Data Block Start

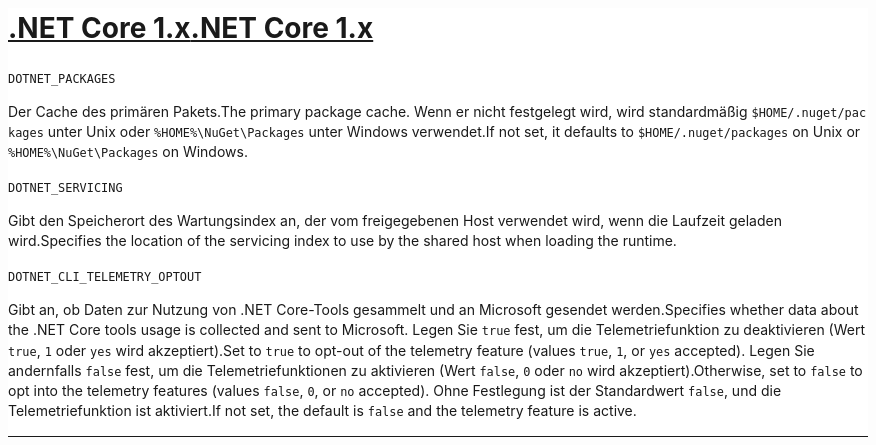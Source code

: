 # <a name="net-core-1xtabnetcore1x"></a>[<span data-ttu-id="79b56-336">.NET Core 1.x</span><span class="sxs-lookup"><span data-stu-id="79b56-336">.NET Core 1.x</span></span>](#tab/netcore1x)

`DOTNET_PACKAGES`

<span data-ttu-id="79b56-337">Der Cache des primären Pakets.</span><span class="sxs-lookup"><span data-stu-id="79b56-337">The primary package cache.</span></span> <span data-ttu-id="79b56-338">Wenn er nicht festgelegt wird, wird standardmäßig `$HOME/.nuget/packages` unter Unix oder `%HOME%\NuGet\Packages` unter Windows verwendet.</span><span class="sxs-lookup"><span data-stu-id="79b56-338">If not set, it defaults to `$HOME/.nuget/packages` on Unix or `%HOME%\NuGet\Packages` on Windows.</span></span>

`DOTNET_SERVICING`

<span data-ttu-id="79b56-339">Gibt den Speicherort des Wartungsindex an, der vom freigegebenen Host verwendet wird, wenn die Laufzeit geladen wird.</span><span class="sxs-lookup"><span data-stu-id="79b56-339">Specifies the location of the servicing index to use by the shared host when loading the runtime.</span></span>

`DOTNET_CLI_TELEMETRY_OPTOUT`

<span data-ttu-id="79b56-340">Gibt an, ob Daten zur Nutzung von .NET Core-Tools gesammelt und an Microsoft gesendet werden.</span><span class="sxs-lookup"><span data-stu-id="79b56-340">Specifies whether data about the .NET Core tools usage is collected and sent to Microsoft.</span></span> <span data-ttu-id="79b56-341">Legen Sie `true` fest, um die Telemetriefunktion zu deaktivieren (Wert `true`, `1` oder `yes` wird akzeptiert).</span><span class="sxs-lookup"><span data-stu-id="79b56-341">Set to `true` to opt-out of the telemetry feature (values `true`, `1`, or `yes` accepted).</span></span> <span data-ttu-id="79b56-342">Legen Sie andernfalls `false` fest, um die Telemetriefunktionen zu aktivieren (Wert `false`, `0` oder `no` wird akzeptiert).</span><span class="sxs-lookup"><span data-stu-id="79b56-342">Otherwise, set to `false` to opt into the telemetry features (values `false`, `0`, or `no` accepted).</span></span> <span data-ttu-id="79b56-343">Ohne Festlegung ist der Standardwert `false`, und die Telemetriefunktion ist aktiviert.</span><span class="sxs-lookup"><span data-stu-id="79b56-343">If not set, the default is `false` and the telemetry feature is active.</span></span>

---

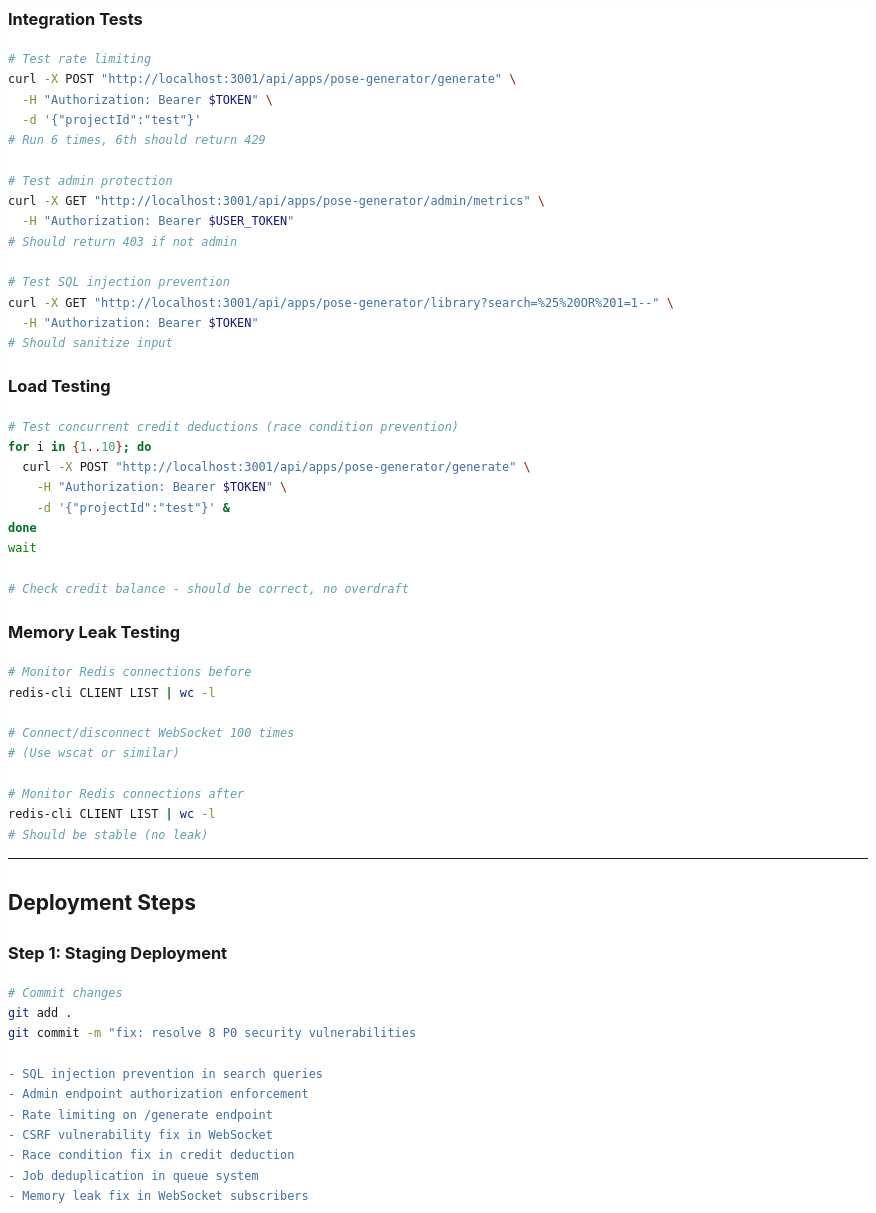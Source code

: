 ### Integration Tests
```bash
# Test rate limiting
curl -X POST "http://localhost:3001/api/apps/pose-generator/generate" \
  -H "Authorization: Bearer $TOKEN" \
  -d '{"projectId":"test"}'
# Run 6 times, 6th should return 429

# Test admin protection
curl -X GET "http://localhost:3001/api/apps/pose-generator/admin/metrics" \
  -H "Authorization: Bearer $USER_TOKEN"
# Should return 403 if not admin

# Test SQL injection prevention
curl -X GET "http://localhost:3001/api/apps/pose-generator/library?search=%25%20OR%201=1--" \
  -H "Authorization: Bearer $TOKEN"
# Should sanitize input
```

### Load Testing
```bash
# Test concurrent credit deductions (race condition prevention)
for i in {1..10}; do
  curl -X POST "http://localhost:3001/api/apps/pose-generator/generate" \
    -H "Authorization: Bearer $TOKEN" \
    -d '{"projectId":"test"}' &
done
wait

# Check credit balance - should be correct, no overdraft
```

### Memory Leak Testing
```bash
# Monitor Redis connections before
redis-cli CLIENT LIST | wc -l

# Connect/disconnect WebSocket 100 times
# (Use wscat or similar)

# Monitor Redis connections after
redis-cli CLIENT LIST | wc -l
# Should be stable (no leak)
```

---

## Deployment Steps

### Step 1: Staging Deployment
```bash
# Commit changes
git add .
git commit -m "fix: resolve 8 P0 security vulnerabilities

- SQL injection prevention in search queries
- Admin endpoint authorization enforcement
- Rate limiting on /generate endpoint
- CSRF vulnerability fix in WebSocket
- Race condition fix in credit deduction
- Job deduplication in queue system
- Memory leak fix in WebSocket subscribers

```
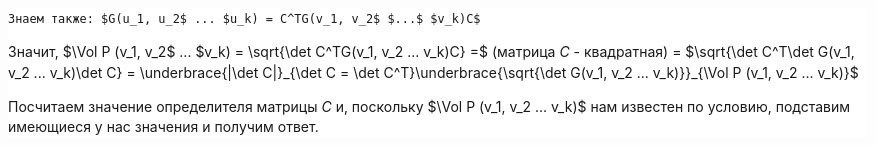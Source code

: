     Знаем также: $G(u_1, u_2$ ... $u_k) = C^TG(v_1, v_2$ $...$ $v_k)C$

   Значит, $\Vol P (v_1, v_2$ $...$ $v_k) = \sqrt{\det C^TG(v_1, v_2 ... v_k)C} =$ (матрица $C$ - квадратная) = $\sqrt{\det C^T\det G(v_1, v_2 ... v_k)\det C} = \underbrace{|\det C|}_{\det C = \det C^T}\underbrace{\sqrt{\det G(v_1, v_2 ... v_k)}}_{\Vol P (v_1, v_2 ... v_k)}$

   Посчитаем значение определителя матрицы $C$ и, поскольку $\Vol P (v_1, v_2 ... v_k)$ нам известен по условию, подставим имеющиеся у нас значения и получим ответ.

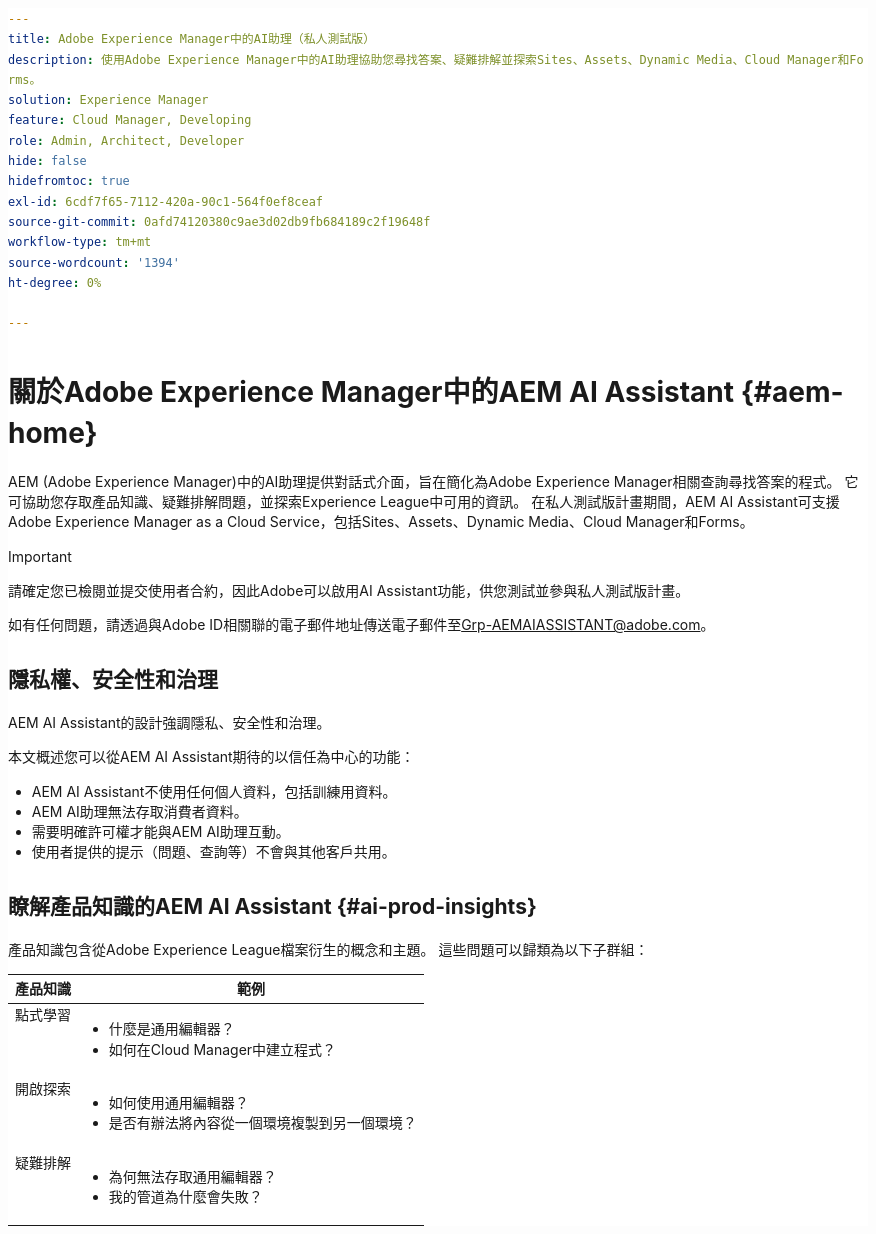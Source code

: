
 ```yaml
---
title: Adobe Experience Manager中的AI助理（私人測試版）
description: 使用Adobe Experience Manager中的AI助理協助您尋找答案、疑難排解並探索Sites、Assets、Dynamic Media、Cloud Manager和Forms。
solution: Experience Manager
feature: Cloud Manager, Developing
role: Admin, Architect, Developer
hide: false
hidefromtoc: true
exl-id: 6cdf7f65-7112-420a-90c1-564f0ef8ceaf
source-git-commit: 0afd74120380c9ae3d02db9fb684189c2f19648f
workflow-type: tm+mt
source-wordcount: '1394'
ht-degree: 0%

---
```


# 關於Adobe Experience Manager中的AEM AI Assistant {#aem-home}

AEM (Adobe Experience Manager)中的AI助理提供對話式介面，旨在簡化為Adobe Experience Manager相關查詢尋找答案的程式。 它可協助您存取產品知識、疑難排解問題，並探索Experience League中可用的資訊。 在私人測試版計畫期間，AEM AI Assistant可支援Adobe Experience Manager as a Cloud Service，包括Sites、Assets、Dynamic Media、Cloud Manager和Forms。

>[!IMPORTANT]
>請確定您已檢閱並提交使用者合約，因此Adobe可以啟用AI Assistant功能，供您測試並參與私人測試版計畫。
>
>如有任何問題，請透過與Adobe ID相關聯的電子郵件地址傳送電子郵件至[Grp-AEMAIASSISTANT@adobe.com](mailto:Grp-AEMAIASSISTANT@adobe.com)。

## 隱私權、安全性和治理

AEM AI Assistant的設計強調隱私、安全性和治理。

本文概述您可以從AEM AI Assistant期待的以信任為中心的功能：

* AEM AI Assistant不使用任何個人資料，包括訓練用資料。
* AEM AI助理無法存取消費者資料。
* 需要明確許可權才能與AEM AI助理互動。
* 使用者提供的提示（問題、查詢等）不會與其他客戶共用。




## 瞭解產品知識的AEM AI Assistant {#ai-prod-insights}

產品知識包含從Adobe Experience League檔案衍生的概念和主題。 這些問題可以歸類為以下子群組：

| 產品知識 | 範例 |
| --- | --- |
| 點式學習 | <ul><li>什麼是通用編輯器？</li><li>如何在Cloud Manager中建立程式？</li></ul> |
| 開啟探索 | <ul><li>如何使用通用編輯器？</li><li>是否有辦法將內容從一個環境複製到另一個環境？</li></ul> |
| 疑難排解 | <ul><li>為何無法存取通用編輯器？</li><li>我的管道為什麼會失敗？</li></ul> |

Data Block End

_Prompt_:
For every line above that includes the string "Dynamic", copy the line.

_Your response_:
description: 使用Adobe Experience Manager中的AI助理協助您尋找答案、疑難排解並探索Sites、Assets、Dynamic Media、Cloud Manager和Forms。
AEM (Adobe Experience Manager)中的AI助理提供對話式介面，旨在簡化為Adobe Experience Manager相關查詢尋找答案的程式。 它可協助您存取產品知識、疑難排解問題，並探索Experience League中可用的資訊。 在私人測試版計畫期間，AEM AI Assistant可支援Adobe Experience Manager as a Cloud Service，包括Sites、Assets、Dynamic Media、Cloud Manager和Forms。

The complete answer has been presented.